Defining and Measuring Biodiversity

I. First read the following definitions of biodiversity:
In Jones and Stokes Associates' "Sliding Toward Extinction: The State of California's Natural Heritage," 1987:
Natural diversity, as used in this report, is synonymous with biological diversity...To the scientist, natural diversity has a variety of meanings. These include:
1. The number of different native species and individuals in a habitat or geographical area;
2. The variety of different habitats within an area;
3. The variety of interactions that occur between different species in a habitat; and
4. The range of genetic variation among individuals within a species.
In D. B. Jensen, M. Torn, and J. Harte, "In Our Own Hands: A Strategy for Conserving Biological Diversity in California," 1990:
Biological diversity, simply stated, is the diversity of life...As defined in the proposed U.S. Congressional Biodiversity Act, HR1268 (1990), "biological diversity means the full range of variety and variability within and among living organisms and the ecological complexes in which they occur, and encompasses ecosystem or community diversity, species diversity, and genetic diversity."
•Genetic diversity is the combination of different genes found within a population of a single species, and the pattern of variation found within different populations of the same species. Coastal populations of Douglas fir are genetically different from Sierra populations. Genetic adaptations to local conditions such as the summer fog along the coast or hot summer days in the Sierra result in genetic differences between the two populations of the same species.
•Species diversity is the variety and abundance of different types of organisms which inhabit an area. A ten square mile area of Modoc County contains different species than does a similar sized area in San Bernardino County.
•Ecosystem diversity encompasses the variety of habitats that occur within a region, or the mosaic of patches found within a landscape. A familiar example is the variety of habitats and environmental parameters that constitute the San Francisco Bay-Delta ecosystem: grasslands, wetlands, rivers, estuaries, fresh and salt water.
In Keystone Center, "Final Consensus Report of the Keystone Policy Dialogue on Biological Diversity on Federal Lands," 1991:
In the simplest of terms, biological diversity is the variety of life and its processes; and it includes the variety of living organisms, the genetic differences among them, and the communities and ecosystems in which they occur.

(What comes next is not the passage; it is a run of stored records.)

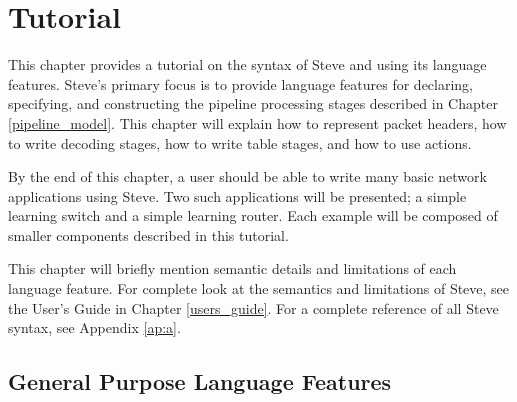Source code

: \chapter{Tutorial} \label{tutorial}

This chapter provides a tutorial on the syntax of Steve and using its language features. Steve's primary focus is to provide language features for declaring, specifying, and constructing the pipeline processing stages described in Chapter \ref{pipeline_model}. This chapter will explain how to represent packet headers, how to write decoding stages, how to write table stages, and how to use actions.

By the end of this chapter, a user should be able to write many basic network applications using Steve. Two such applications will be presented; a simple learning switch and a simple learning router. Each example will be composed of smaller components described in this tutorial. 

This chapter will briefly mention semantic details and limitations of each language feature. For complete look at the semantics and limitations of Steve, see the User's Guide in Chapter \ref{users_guide}. For a complete reference of all Steve syntax, see Appendix \ref{ap:a}.

\section{General Purpose Language Features} \label{gen_purp_tut}

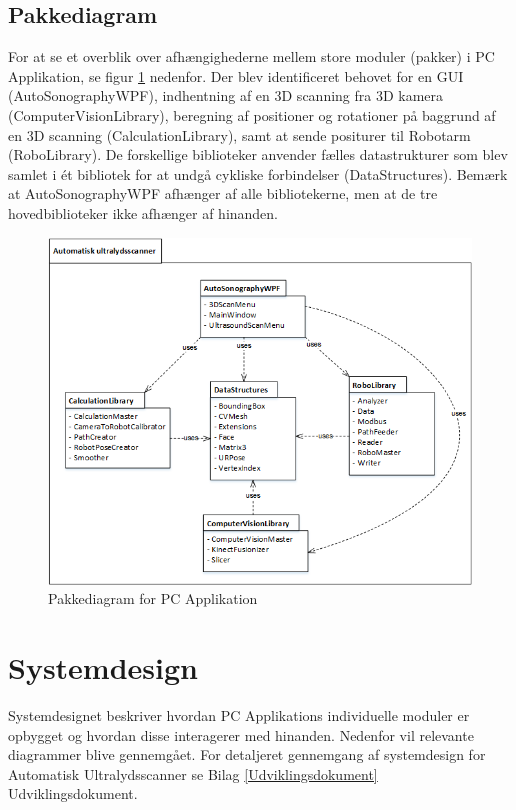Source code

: \subsection{Pakkediagram}
For at se et overblik over afhængighederne mellem store moduler (pakker) i PC Applikation, se figur \ref{pakke} nedenfor. Der blev identificeret behovet for en GUI (AutoSonographyWPF), indhentning af en 3D scanning fra 3D kamera (ComputerVisionLibrary), beregning af positioner og rotationer på baggrund af en 3D scanning (CalculationLibrary), samt at sende positurer til Robotarm (RoboLibrary). \newline
De forskellige biblioteker anvender fælles datastrukturer som blev samlet i ét bibliotek for at undgå cykliske forbindelser (DataStructures). Bemærk at AutoSonographyWPF afhænger af alle bibliotekerne, men at de tre hovedbiblioteker ikke afhænger af hinanden.

\begin{figure}[H]
    \centering
    \includegraphics[width=1\textwidth]{figurer/d/Design/Pakkediagram}
    \caption{Pakkediagram for PC Applikation}
    \label{pakke}
\end{figure}

\newpage
\section{Systemdesign} \label{Systemdesign}
Systemdesignet beskriver hvordan PC Applikations individuelle moduler er opbygget og hvordan disse interagerer med hinanden.  
Nedenfor vil relevante diagrammer blive gennemgået. For detaljeret gennemgang af systemdesign for Automatisk Ultralydsscanner se Bilag \ref{Udviklingsdokument} Udviklingsdokument.


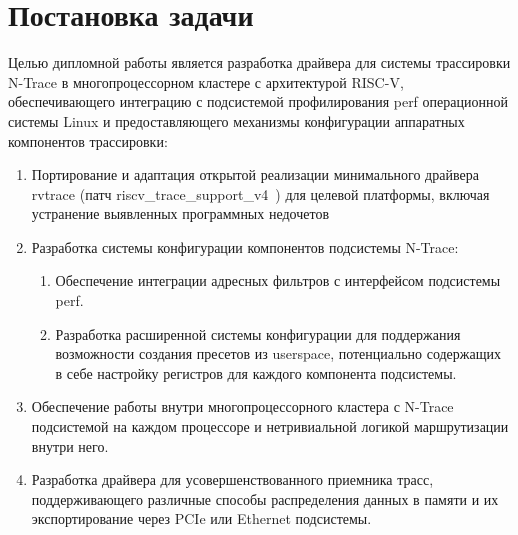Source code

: 
\section{Постановка задачи}
\label{sec:task}

Целью дипломной работы является разработка драйвера для системы трассировки N-Trace в многопроцессорном кластере
с архитектурой RISC-V, обеспечивающего интеграцию с подсистемой профилирования perf операционной системы Linux и предоставляющего
механизмы конфигурации аппаратных компонентов трассировки:
\begin{enumerate}
    \item Портирование и адаптация открытой реализации минимального драйвера rvtrace
    (патч riscv\_trace\_support\_v4~\cite{rvtrace_github}) для целевой платформы, включая
    устранение выявленных программных недочетов
    \item Разработка системы конфигурации компонентов подсистемы N-Trace:
    \begin{enumerate}
        \item Обеспечение интеграции адресных фильтров с интерфейсом подсистемы perf.
        \item Разработка расширенной системы конфигурации для поддержания возможности создания пресетов из userspace, потенциально
        содержащих в себе настройку регистров для каждого компонента подсистемы.
    \end{enumerate}
    \item Обеспечение работы внутри многопроцессорного кластера с N-Trace подсистемой на каждом процессоре и нетривиальной логикой
    маршрутизации внутри него.
    \item Разработка драйвера для усовершенствованного приемника трасс, поддерживающего различные способы распределения данных в памяти
    и их экспортирование через PCIe или Ethernet подсистемы.
\end{enumerate}
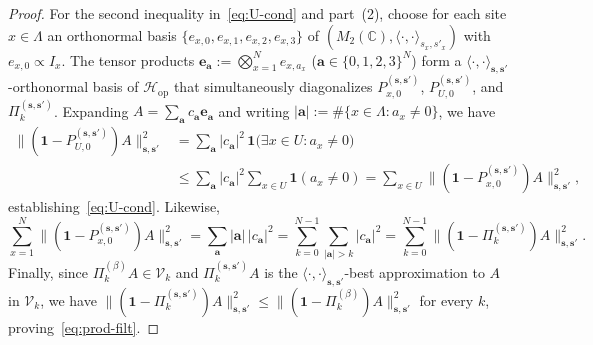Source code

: \documentclass[11pt,a4paper]{article}
\numberwithin{equation}{section}
\theoremstyle{plain}
\theoremstyle{definition}
\newcommand{\Hop}{\mathcal{H}_{\mathrm{op}}}
\begin{document}
\begin{proof}
For the second inequality in~\eqref{eq:U-cond} and part~(2), choose for each site $x\in\Lambda$ an orthonormal basis $\{e_{x,0}, e_{x,1}, e_{x,2}, e_{x,3}\}$ of $(M_2(\mathbb{C}), \langle\cdot,\cdot\rangle_{s_x,s'_x})$ with $e_{x,0} \propto I_x$. The tensor products $\mathbf{e}_{\mathbf{a}} := \bigotimes_{x=1}^N e_{x,a_x}$ ($\mathbf{a}\in\{0,1,2,3\}^N$) form a $\langle\cdot,\cdot\rangle_{\mathbf{s},\mathbf{s}'}$-orthonormal basis of $\Hop$ that simultaneously diagonalizes $P_{x,0}^{(\mathbf{s},\mathbf{s}')}$, $P_{U,0}^{(\mathbf{s},\mathbf{s}')}$, and $\Pi_k^{(\mathbf{s},\mathbf{s}')}$. Expanding $A = \sum_{\mathbf{a}} c_{\mathbf{a}}\mathbf{e}_{\mathbf{a}}$ and writing $|\mathbf{a}| := \#\{x\in\Lambda : a_x\ne 0\}$, we have
\begin{align*}
  \bigl\|(\mathbf{1}-P_{U,0}^{(\mathbf{s},\mathbf{s}')})A\bigr\|_{\mathbf{s},\mathbf{s}'}^2
  &= \sum_{\mathbf{a}} |c_{\mathbf{a}}|^2\,\mathbf{1}\bigl(\exists x\in U : a_x\ne 0\bigr) \\
  &\le \sum_{\mathbf{a}} |c_{\mathbf{a}}|^2\sum_{x\in U}\mathbf{1}(a_x\ne 0)
   = \sum_{x\in U}\bigl\|(\mathbf{1}-P_{x,0}^{(\mathbf{s},\mathbf{s}')})A\bigr\|_{\mathbf{s},\mathbf{s}'}^2,
\end{align*}
establishing~\eqref{eq:U-cond}. Likewise,
\[
  \sum_{x=1}^N \bigl\|(\mathbf{1}-P_{x,0}^{(\mathbf{s},\mathbf{s}')})A\bigr\|_{\mathbf{s},\mathbf{s}'}^2
  = \sum_{\mathbf{a}} |\mathbf{a}|\,|c_{\mathbf{a}}|^2
  = \sum_{k=0}^{N-1}\sum_{|\mathbf{a}|>k}|c_{\mathbf{a}}|^2
  = \sum_{k=0}^{N-1}\bigl\|(\mathbf{1}-\Pi_k^{(\mathbf{s},\mathbf{s}')})A\bigr\|_{\mathbf{s},\mathbf{s}'}^2.
\]
Finally, since $\Pi_k^{(\beta)}A\in\mathcal{V}_k$ and $\Pi_k^{(\mathbf{s},\mathbf{s}')}A$ is the $\langle\cdot,\cdot\rangle_{\mathbf{s},\mathbf{s}'}$-best approximation to $A$ in $\mathcal{V}_k$, we have $\|(\mathbf{1}-\Pi_k^{(\mathbf{s},\mathbf{s}')})A\|_{\mathbf{s},\mathbf{s}'}^2 \le \|(\mathbf{1}-\Pi_k^{(\beta)})A\|_{\mathbf{s},\mathbf{s}'}^2$ for every $k$, proving~\eqref{eq:prod-filt}.
\end{proof}
\end{document}
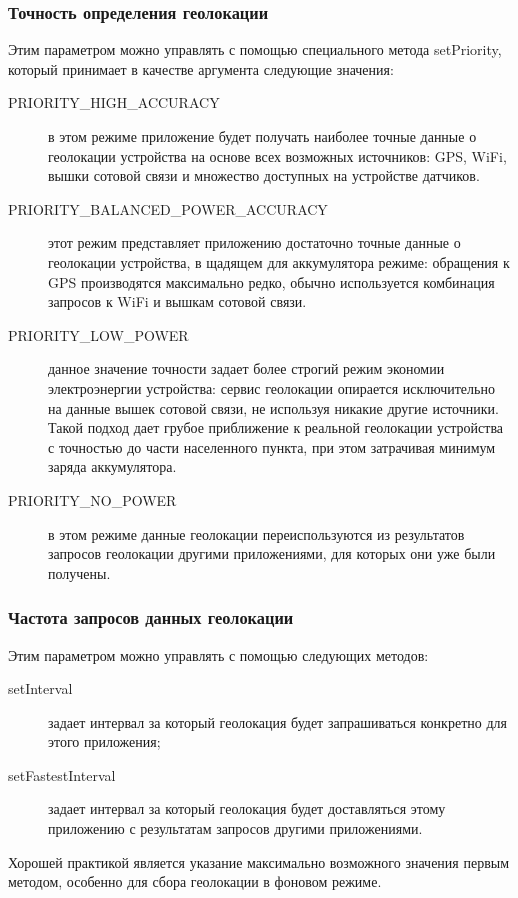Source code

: \subsubsection*{Точность определения геолокации}
Этим параметром можно управлять с помощью специального метода setPriority, который принимает в качестве аргумента следующие значения:
\begin{description}
	\item[PRIORITY\_HIGH\_ACCURACY] в этом режиме приложение будет получать наиболее точные данные о геолокации устройства на основе всех возможных источников: GPS, WiFi, вышки сотовой связи и множество доступных на устройстве датчиков.
	\item[PRIORITY\_BALANCED\_POWER\_ACCURACY] этот режим представляет приложению достаточно точные данные о геолокации устройства, в щадящем для аккумулятора режиме: обращения к GPS производятся максимально редко, обычно используется комбинация запросов к WiFi и вышкам сотовой связи.
	\item[PRIORITY\_LOW\_POWER] данное значение точности задает более строгий режим экономии электроэнергии устройства: сервис геолокации опирается исключительно на данные вышек сотовой связи, не используя никакие другие источники. Такой подход дает грубое приближение к реальной геолокации устройства с точностью до части населенного пункта, при этом затрачивая минимум заряда аккумулятора.
	\item[PRIORITY\_NO\_POWER] в этом режиме данные геолокации переиспользуются из результатов запросов геолокации другими приложениями, для которых они уже были получены.
\end{description}


\subsubsection*{Частота запросов данных геолокации}
Этим параметром можно управлять с помощью следующих методов:
\begin{description}
	\item[setInterval] задает интервал за который геолокация будет запрашиваться конкретно для этого приложения;
	\item[setFastestInterval] задает интервал за который геолокация будет доставляться этому приложению с результатам запросов другими приложениями.
\end{description}
\smallskip
Хорошей практикой является указание максимально возможного значения первым методом, особенно для сбора геолокации в фоновом режиме.


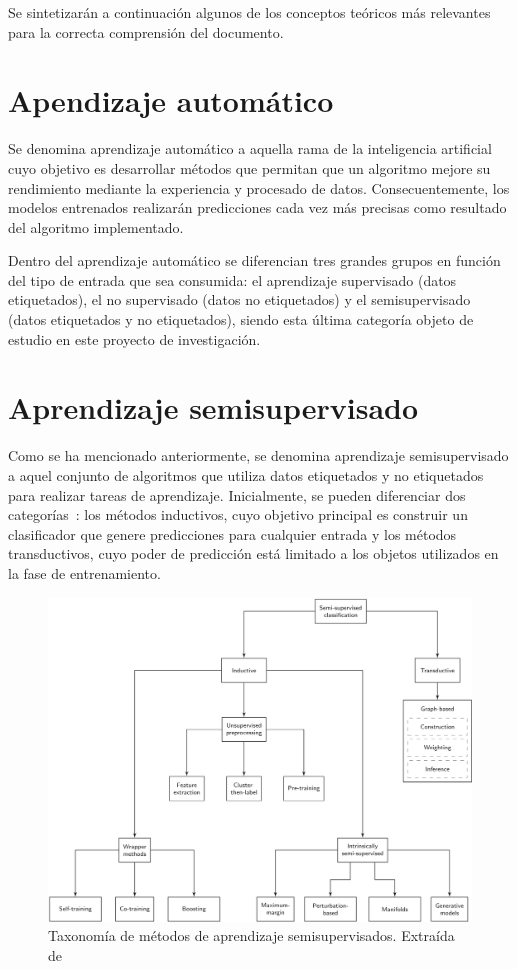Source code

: 
Se sintetizarán a continuación algunos de los conceptos teóricos más relevantes para la correcta comprensión del documento.

\section{Apendizaje automático}

Se denomina aprendizaje automático a aquella rama de la inteligencia artificial cuyo objetivo es desarrollar métodos que permitan que un algoritmo mejore su rendimiento mediante la experiencia y procesado de datos. Consecuentemente, los modelos entrenados realizarán predicciones cada vez más precisas como resultado del algoritmo implementado.

Dentro del aprendizaje automático se diferencian tres grandes grupos en función del tipo de entrada que sea consumida: el aprendizaje supervisado (datos etiquetados), el no supervisado (datos no etiquetados) y el semisupervisado (datos etiquetados y no etiquetados), siendo esta última categoría objeto de estudio en este proyecto de investigación. 

\section{Aprendizaje semisupervisado}

Como se ha mencionado anteriormente, se denomina aprendizaje semisupervisado a aquel conjunto de algoritmos que utiliza datos etiquetados y no etiquetados para realizar tareas de aprendizaje. Inicialmente, se pueden diferenciar dos categorías~\cite{engelen2020surveyOnSemiSupervised}: los métodos inductivos, cuyo objetivo principal es construir un clasificador que genere predicciones para cualquier entrada y los métodos transductivos, cuyo poder de predicción está limitado a los objetos utilizados en la fase de entrenamiento.


\begin{figure}[h]
\caption{Taxonomía de métodos de aprendizaje semisupervisados. Extraída de~\cite{engelen2020surveyOnSemiSupervised}}
\centering
\includegraphics[width=\textwidth]{../img/memoria/esquemaHoos}
\end{figure}

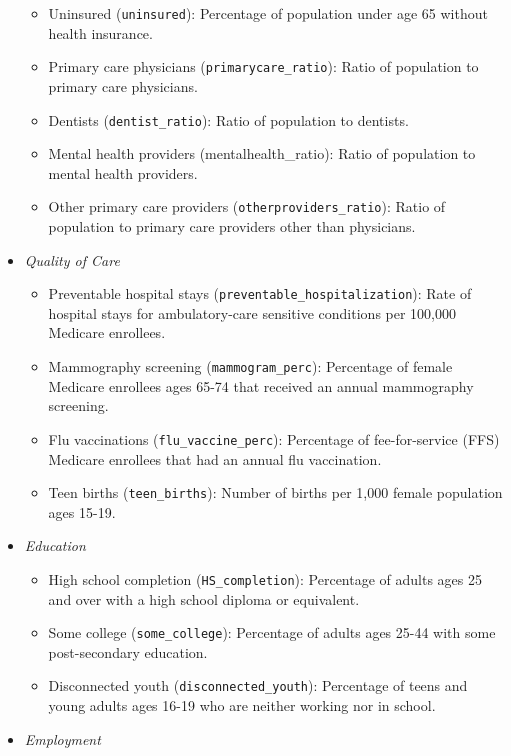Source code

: \documentclass[
]{article}
\providecommand{\tightlist}{%
  \setlength{\itemsep}{0pt}\setlength{\parskip}{0pt}}
\begin{document}
\begin{itemize}
  \begin{itemize}
  \tightlist
  \item
    Uninsured (\texttt{uninsured}): Percentage of population under age 65 without health insurance.
  \item
    Primary care physicians (\texttt{primarycare\_ratio}): Ratio of population to primary care physicians.
  \item
    Dentists (\texttt{dentist\_ratio}): Ratio of population to dentists.
  \item
    Mental health providers (mentalhealth\_ratio): Ratio of population to mental health providers.
  \item
    Other primary care providers (\texttt{otherproviders\_ratio}): Ratio of population to primary care providers other than physicians.
  \end{itemize}
\item
  \emph{Quality of Care}

  \begin{itemize}
  \tightlist
  \item
    Preventable hospital stays (\texttt{preventable\_hospitalization}): Rate of hospital stays for ambulatory-care sensitive conditions per 100,000 Medicare enrollees.
  \item
    Mammography screening (\texttt{mammogram\_perc}): Percentage of female Medicare enrollees ages 65-74 that received an annual mammography screening.
  \item
    Flu vaccinations (\texttt{flu\_vaccine\_perc}): Percentage of fee-for-service (FFS) Medicare enrollees that had an annual flu vaccination.
  \item
    Teen births (\texttt{teen\_births}): Number of births per 1,000 female population ages 15-19.
  \end{itemize}
\item
  \emph{Education}

  \begin{itemize}
  \tightlist
  \item
    High school completion (\texttt{HS\_completion}): Percentage of adults ages 25 and over with a high school diploma or equivalent.
  \item
    Some college (\texttt{some\_college}): Percentage of adults ages 25-44 with some post-secondary education.
  \item
    Disconnected youth (\texttt{disconnected\_youth}): Percentage of teens and young adults ages 16-19 who are neither working nor in school.
  \end{itemize}
\item
  \emph{Employment}


\end{itemize}
\end{document}
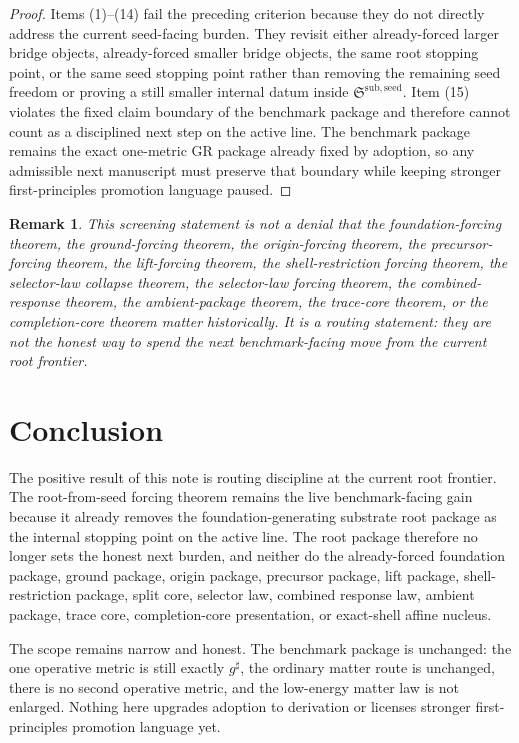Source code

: \documentclass[11pt]{article}
\newcommand{\CompletedMetric}{g^{\sharp}}
\newcommand{\SeedPackage}{\mathfrak S^{\mathrm{sub,seed}}}
\newtheorem{remark}{Remark}
\begin{document}
\begin{proof}
Items (1)--(14) fail the preceding criterion because they do not directly address the current seed-facing burden. They revisit either already-forced larger bridge objects, already-forced smaller bridge objects, the same root stopping point, or the same seed stopping point rather than removing the remaining seed freedom or proving a still smaller internal datum inside \(\SeedPackage\). Item (15) violates the fixed claim boundary of the benchmark package and therefore cannot count as a disciplined next step on the active line. The benchmark package remains the exact one-metric GR package already fixed by adoption, so any admissible next manuscript must preserve that boundary while keeping stronger first-principles promotion language paused.
\end{proof}

\begin{remark}
This screening statement is not a denial that the foundation-forcing theorem, the ground-forcing theorem, the origin-forcing theorem, the precursor-forcing theorem, the lift-forcing theorem, the shell-restriction forcing theorem, the selector-law collapse theorem, the selector-law forcing theorem, the combined-response theorem, the ambient-package theorem, the trace-core theorem, or the completion-core theorem matter historically. It is a routing statement: they are not the honest way to spend the next benchmark-facing move from the current root frontier.
\end{remark}

\section{Conclusion}

The positive result of this note is routing discipline at the current root frontier. The root-from-seed forcing theorem remains the live benchmark-facing gain because it already removes the foundation-generating substrate root package as the internal stopping point on the active line. The root package therefore no longer sets the honest next burden, and neither do the already-forced foundation package, ground package, origin package, precursor package, lift package, shell-restriction package, split core, selector law, combined response law, ambient package, trace core, completion-core presentation, or exact-shell affine nucleus.

The scope remains narrow and honest. The benchmark package is unchanged: the one operative metric is still exactly \(\CompletedMetric\), the ordinary matter route is unchanged, there is no second operative metric, and the low-energy matter law is not enlarged. Nothing here upgrades adoption to derivation or licenses stronger first-principles promotion language yet.
\end{document}
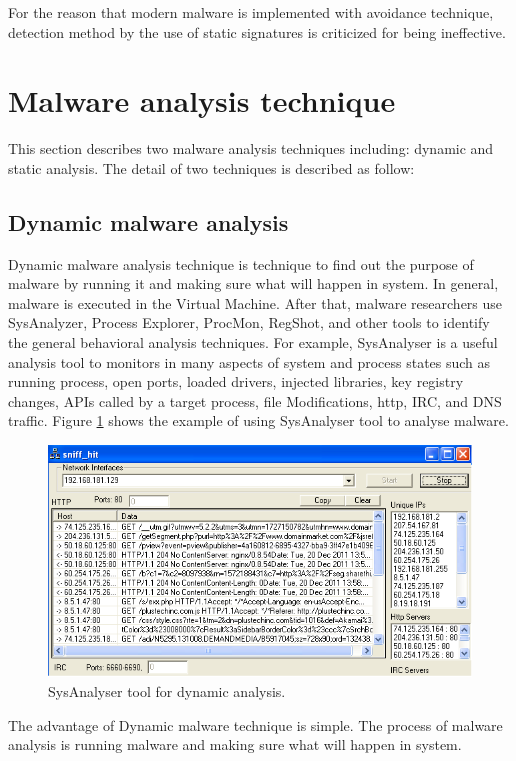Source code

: For the reason that modern malware is implemented with avoidance technique, detection method by the use of static signatures is criticized for being ineffective.   
\section{Malware analysis technique}
This section describes two malware analysis techniques including: dynamic and static analysis. The detail of two techniques is described as follow: 
\subsection{Dynamic malware analysis}
Dynamic malware analysis technique is technique to find out the purpose of malware by running it and making sure what will happen in system. In general, malware is executed in the Virtual Machine. After that, malware researchers use SysAnalyzer, Process Explorer, ProcMon, RegShot, and other tools to identify the general behavioral analysis techniques. For example, SysAnalyser is a useful analysis tool to monitors in many aspects of system and process states such as running process, open ports, loaded drivers, injected libraries, key registry changes, APIs called by a target process, file Modifications, http, IRC, and DNS traffic. Figure \ref{fig:SysAnalyser} shows the example of using SysAnalyser tool to analyse malware. 


\begin{figure}[h!]
\centering
\includegraphics[width=1\textwidth]{graph/SysAnalyser.png}
\caption{SysAnalyser tool for dynamic analysis.}
\label{fig:SysAnalyser}
\end{figure}

The advantage of Dynamic malware technique is simple. The process of malware analysis is running malware and making sure what will happen in 
system.

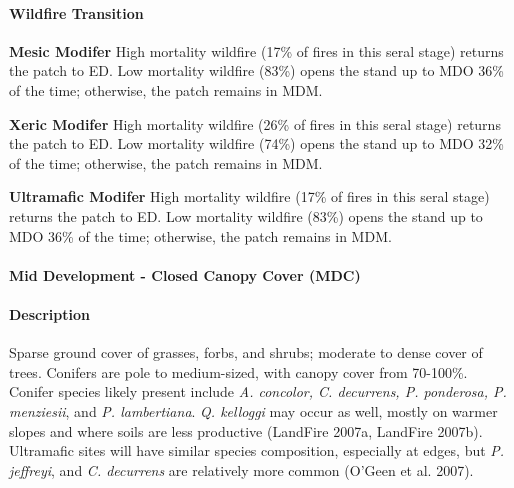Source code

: \paragraph{Wildfire Transition}
\begin{adjustwidth}{2cm}{}
\textbf{Mesic Modifer } High mortality wildfire (17\% of fires in this seral stage) returns the patch to ED. Low mortality wildfire (83\%) opens the stand up to MDO 36\% of the time; otherwise, the patch remains in MDM. 

\textbf{Xeric Modifer}  High mortality wildfire (26\% of fires in this seral stage) returns the patch to ED. Low mortality wildfire (74\%) opens the stand up to MDO 32\% of the time; otherwise, the patch remains in MDM.

\textbf{Ultramafic Modifer} High mortality wildfire (17\% of fires in this seral stage) returns the patch to ED. Low mortality wildfire (83\%) opens the stand up to MDO 36\% of the time; otherwise, the patch remains in MDM.

\end{adjustwidth}

\noindent\hrulefill

\paragraph{Mid Development - Closed Canopy Cover (MDC)}

\paragraph{Description} Sparse ground cover of grasses, forbs, and shrubs; moderate to dense cover of trees. Conifers are pole to medium-sized, with canopy cover from 70-100\%. Conifer species likely present include \emph{A. concolor, C. decurrens, P. ponderosa, P. menziesii}, and \emph{P. lambertiana}. \emph{Q. kelloggi} may occur as well, mostly on warmer slopes and where soils are less productive (LandFire 2007a, LandFire 2007b). Ultramafic sites will have similar species composition, especially at edges, but \emph{P. jeffreyi}, and \emph{C. decurrens} are relatively more common (O’Geen et al. 2007).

Because biological diversity is so complex, and much of it is hidden from our view, unknown, or both, it is necessary to establish means of addressing its distinct and measurable parts. Most basic of these is genetic variation. Genetic variation within and between populations of species affects their physical characteristics, viability, productivity, resilience to stress, and adaptability to change.
A second, more easily recognized aspect of biological diversity is distinct species. Some species, such as American elk, rainbow trout, and ponderosa pine are plentiful. Others such as the red cockaded woodpecker, Siler's pincushion cactus, or grizzly bear, have populations that are much reduced or may even face extinction. Conserving biological diversity includes perpetuating native species in numbers and distributions that provide a high likelihood of continued existence.
Associations of species are a third element of biological diversity. These associations are often called biological communities, usually recognized as distinct stands, patches, or sites, such as old-growth forests, riparian areas, or wetlands. Communities form the biotic parts of ecosystems. The variety of species in an ecosystem is a function of its structural and functional characteristics and the diversity of its ecological processes, and the physical environment.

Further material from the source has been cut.